[AIM OF THE TASK]: Transcribe each entry in full, and leave the images out.

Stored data

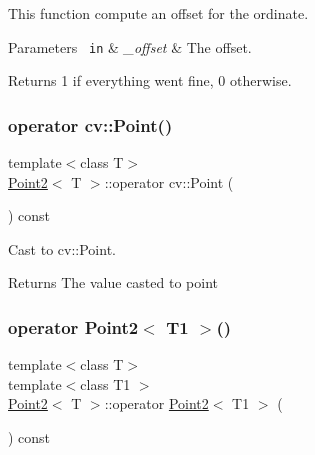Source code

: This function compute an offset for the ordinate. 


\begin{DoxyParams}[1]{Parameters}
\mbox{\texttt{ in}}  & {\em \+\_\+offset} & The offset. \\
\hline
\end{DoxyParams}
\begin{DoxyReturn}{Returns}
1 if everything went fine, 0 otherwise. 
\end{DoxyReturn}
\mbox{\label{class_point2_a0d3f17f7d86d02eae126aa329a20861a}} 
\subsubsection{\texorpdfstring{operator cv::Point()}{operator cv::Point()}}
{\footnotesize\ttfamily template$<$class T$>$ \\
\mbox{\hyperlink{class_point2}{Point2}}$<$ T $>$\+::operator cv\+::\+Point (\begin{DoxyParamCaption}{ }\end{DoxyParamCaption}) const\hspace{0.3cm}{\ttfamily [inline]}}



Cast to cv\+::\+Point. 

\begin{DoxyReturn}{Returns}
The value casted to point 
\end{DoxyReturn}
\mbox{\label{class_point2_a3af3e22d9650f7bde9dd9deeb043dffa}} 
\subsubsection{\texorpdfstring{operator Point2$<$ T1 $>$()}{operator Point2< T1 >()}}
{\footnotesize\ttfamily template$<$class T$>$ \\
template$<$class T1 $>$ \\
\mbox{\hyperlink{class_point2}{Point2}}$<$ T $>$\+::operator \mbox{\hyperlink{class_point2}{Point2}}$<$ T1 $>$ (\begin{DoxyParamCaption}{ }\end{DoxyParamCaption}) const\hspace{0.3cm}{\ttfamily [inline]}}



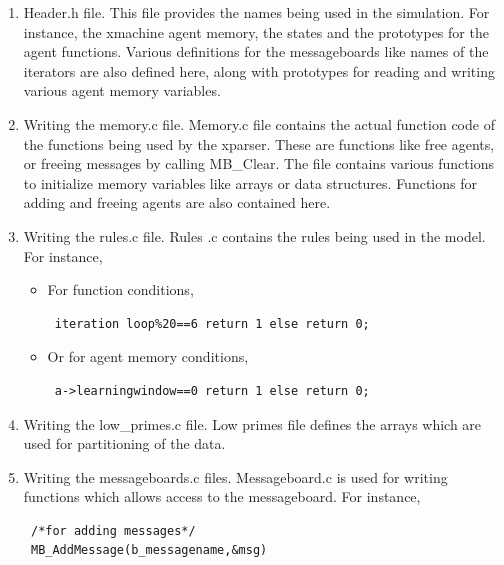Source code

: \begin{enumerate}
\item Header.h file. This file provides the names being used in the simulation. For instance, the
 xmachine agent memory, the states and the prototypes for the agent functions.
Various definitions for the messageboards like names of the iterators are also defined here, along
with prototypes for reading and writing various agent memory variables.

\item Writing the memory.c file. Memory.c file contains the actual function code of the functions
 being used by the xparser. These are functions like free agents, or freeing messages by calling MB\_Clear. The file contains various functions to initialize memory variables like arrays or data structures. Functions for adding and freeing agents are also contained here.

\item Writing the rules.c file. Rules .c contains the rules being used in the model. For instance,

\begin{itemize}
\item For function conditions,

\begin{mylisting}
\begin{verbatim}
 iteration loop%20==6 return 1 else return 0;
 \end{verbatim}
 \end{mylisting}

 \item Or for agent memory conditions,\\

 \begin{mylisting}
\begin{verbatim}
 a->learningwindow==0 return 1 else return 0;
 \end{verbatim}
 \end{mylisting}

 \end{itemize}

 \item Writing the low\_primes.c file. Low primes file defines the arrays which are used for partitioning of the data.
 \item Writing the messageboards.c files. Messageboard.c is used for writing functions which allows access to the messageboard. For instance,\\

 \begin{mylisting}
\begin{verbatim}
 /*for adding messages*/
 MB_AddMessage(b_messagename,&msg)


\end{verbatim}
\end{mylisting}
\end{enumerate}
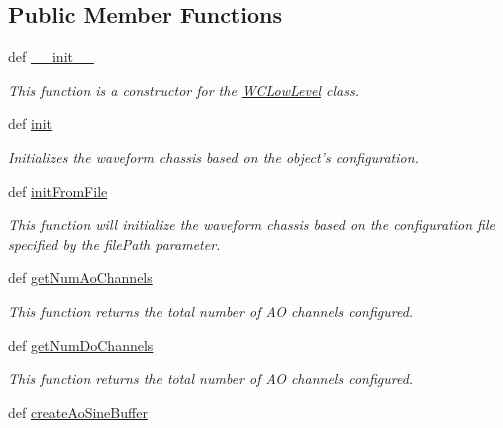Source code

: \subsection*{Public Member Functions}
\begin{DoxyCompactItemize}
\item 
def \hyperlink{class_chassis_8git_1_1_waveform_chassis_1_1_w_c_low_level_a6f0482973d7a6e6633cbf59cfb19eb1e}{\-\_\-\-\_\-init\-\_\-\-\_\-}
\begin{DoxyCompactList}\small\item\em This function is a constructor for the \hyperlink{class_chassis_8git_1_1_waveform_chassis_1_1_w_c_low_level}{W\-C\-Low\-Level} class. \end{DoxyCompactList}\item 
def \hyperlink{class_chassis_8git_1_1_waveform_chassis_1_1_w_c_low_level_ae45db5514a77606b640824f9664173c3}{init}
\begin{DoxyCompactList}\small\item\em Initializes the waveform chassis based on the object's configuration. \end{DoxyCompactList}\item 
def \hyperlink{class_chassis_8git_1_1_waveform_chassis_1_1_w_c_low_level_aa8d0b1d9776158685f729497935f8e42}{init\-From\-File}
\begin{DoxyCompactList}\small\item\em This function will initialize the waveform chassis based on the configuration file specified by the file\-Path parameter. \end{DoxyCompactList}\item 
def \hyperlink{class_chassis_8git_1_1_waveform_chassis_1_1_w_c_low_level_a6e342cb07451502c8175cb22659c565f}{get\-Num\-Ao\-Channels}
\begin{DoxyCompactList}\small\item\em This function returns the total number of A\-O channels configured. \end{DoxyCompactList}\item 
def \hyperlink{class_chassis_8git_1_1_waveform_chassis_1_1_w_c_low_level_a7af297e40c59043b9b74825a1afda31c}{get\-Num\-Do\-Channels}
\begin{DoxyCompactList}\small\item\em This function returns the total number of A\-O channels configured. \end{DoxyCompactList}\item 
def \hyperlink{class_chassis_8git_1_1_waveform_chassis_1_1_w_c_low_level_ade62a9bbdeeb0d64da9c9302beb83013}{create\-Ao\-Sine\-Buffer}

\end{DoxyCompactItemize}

[FINAL ANSWER]:
Source code

: This function compute an offset for the ordinate. 


\begin{DoxyParams}[1]{Parameters}
\mbox{\texttt{ in}}  & {\em \+\_\+offset} & The offset. \\
\hline
\end{DoxyParams}
\begin{DoxyReturn}{Returns}
1 if everything went fine, 0 otherwise. 
\end{DoxyReturn}
\mbox{\label{class_point2_a0d3f17f7d86d02eae126aa329a20861a}} 
\subsubsection{\texorpdfstring{operator cv::Point()}{operator cv::Point()}}
{\footnotesize\ttfamily template$<$class T$>$ \\
\mbox{\hyperlink{class_point2}{Point2}}$<$ T $>$\+::operator cv\+::\+Point (\begin{DoxyParamCaption}{ }\end{DoxyParamCaption}) const\hspace{0.3cm}{\ttfamily [inline]}}



Cast to cv\+::\+Point. 

\begin{DoxyReturn}{Returns}
The value casted to point 
\end{DoxyReturn}
\mbox{\label{class_point2_a3af3e22d9650f7bde9dd9deeb043dffa}} 
\subsubsection{\texorpdfstring{operator Point2$<$ T1 $>$()}{operator Point2< T1 >()}}
{\footnotesize\ttfamily template$<$class T$>$ \\
template$<$class T1 $>$ \\
\mbox{\hyperlink{class_point2}{Point2}}$<$ T $>$\+::operator \mbox{\hyperlink{class_point2}{Point2}}$<$ T1 $>$ (\begin{DoxyParamCaption}{ }\end{DoxyParamCaption}) const\hspace{0.3cm}{\ttfamily [inline]}}



Source code

: \begin{enumerate}
\item Header.h file. This file provides the names being used in the simulation. For instance, the
 xmachine agent memory, the states and the prototypes for the agent functions.
Various definitions for the messageboards like names of the iterators are also defined here, along
with prototypes for reading and writing various agent memory variables.

\item Writing the memory.c file. Memory.c file contains the actual function code of the functions
 being used by the xparser. These are functions like free agents, or freeing messages by calling MB\_Clear. The file contains various functions to initialize memory variables like arrays or data structures. Functions for adding and freeing agents are also contained here.

\item Writing the rules.c file. Rules .c contains the rules being used in the model. For instance,

\begin{itemize}
\item For function conditions,

\begin{mylisting}
\begin{verbatim}
 iteration loop%20==6 return 1 else return 0;
 \end{verbatim}
 \end{mylisting}

 \item Or for agent memory conditions,\\

 \begin{mylisting}
\begin{verbatim}
 a->learningwindow==0 return 1 else return 0;
 \end{verbatim}
 \end{mylisting}

 \end{itemize}

 \item Writing the low\_primes.c file. Low primes file defines the arrays which are used for partitioning of the data.
 \item Writing the messageboards.c files. Messageboard.c is used for writing functions which allows access to the messageboard. For instance,\\

 \begin{mylisting}
\begin{verbatim}
 /*for adding messages*/
 MB_AddMessage(b_messagename,&msg)


\end{verbatim}
\end{mylisting}
\end{enumerate}
Source code

: \subsection*{Public Member Functions}
\begin{DoxyCompactItemize}
\item 
def \hyperlink{class_chassis_8git_1_1_waveform_chassis_1_1_w_c_low_level_a6f0482973d7a6e6633cbf59cfb19eb1e}{\-\_\-\-\_\-init\-\_\-\-\_\-}
\begin{DoxyCompactList}\small\item\em This function is a constructor for the \hyperlink{class_chassis_8git_1_1_waveform_chassis_1_1_w_c_low_level}{W\-C\-Low\-Level} class. \end{DoxyCompactList}\item 
def \hyperlink{class_chassis_8git_1_1_waveform_chassis_1_1_w_c_low_level_ae45db5514a77606b640824f9664173c3}{init}
\begin{DoxyCompactList}\small\item\em Initializes the waveform chassis based on the object's configuration. \end{DoxyCompactList}\item 
def \hyperlink{class_chassis_8git_1_1_waveform_chassis_1_1_w_c_low_level_aa8d0b1d9776158685f729497935f8e42}{init\-From\-File}
\begin{DoxyCompactList}\small\item\em This function will initialize the waveform chassis based on the configuration file specified by the file\-Path parameter. \end{DoxyCompactList}\item 
def \hyperlink{class_chassis_8git_1_1_waveform_chassis_1_1_w_c_low_level_a6e342cb07451502c8175cb22659c565f}{get\-Num\-Ao\-Channels}
\begin{DoxyCompactList}\small\item\em This function returns the total number of A\-O channels configured. \end{DoxyCompactList}\item 
def \hyperlink{class_chassis_8git_1_1_waveform_chassis_1_1_w_c_low_level_a7af297e40c59043b9b74825a1afda31c}{get\-Num\-Do\-Channels}
\begin{DoxyCompactList}\small\item\em This function returns the total number of A\-O channels configured. \end{DoxyCompactList}\item 
def \hyperlink{class_chassis_8git_1_1_waveform_chassis_1_1_w_c_low_level_ade62a9bbdeeb0d64da9c9302beb83013}{create\-Ao\-Sine\-Buffer}

\end{DoxyCompactItemize}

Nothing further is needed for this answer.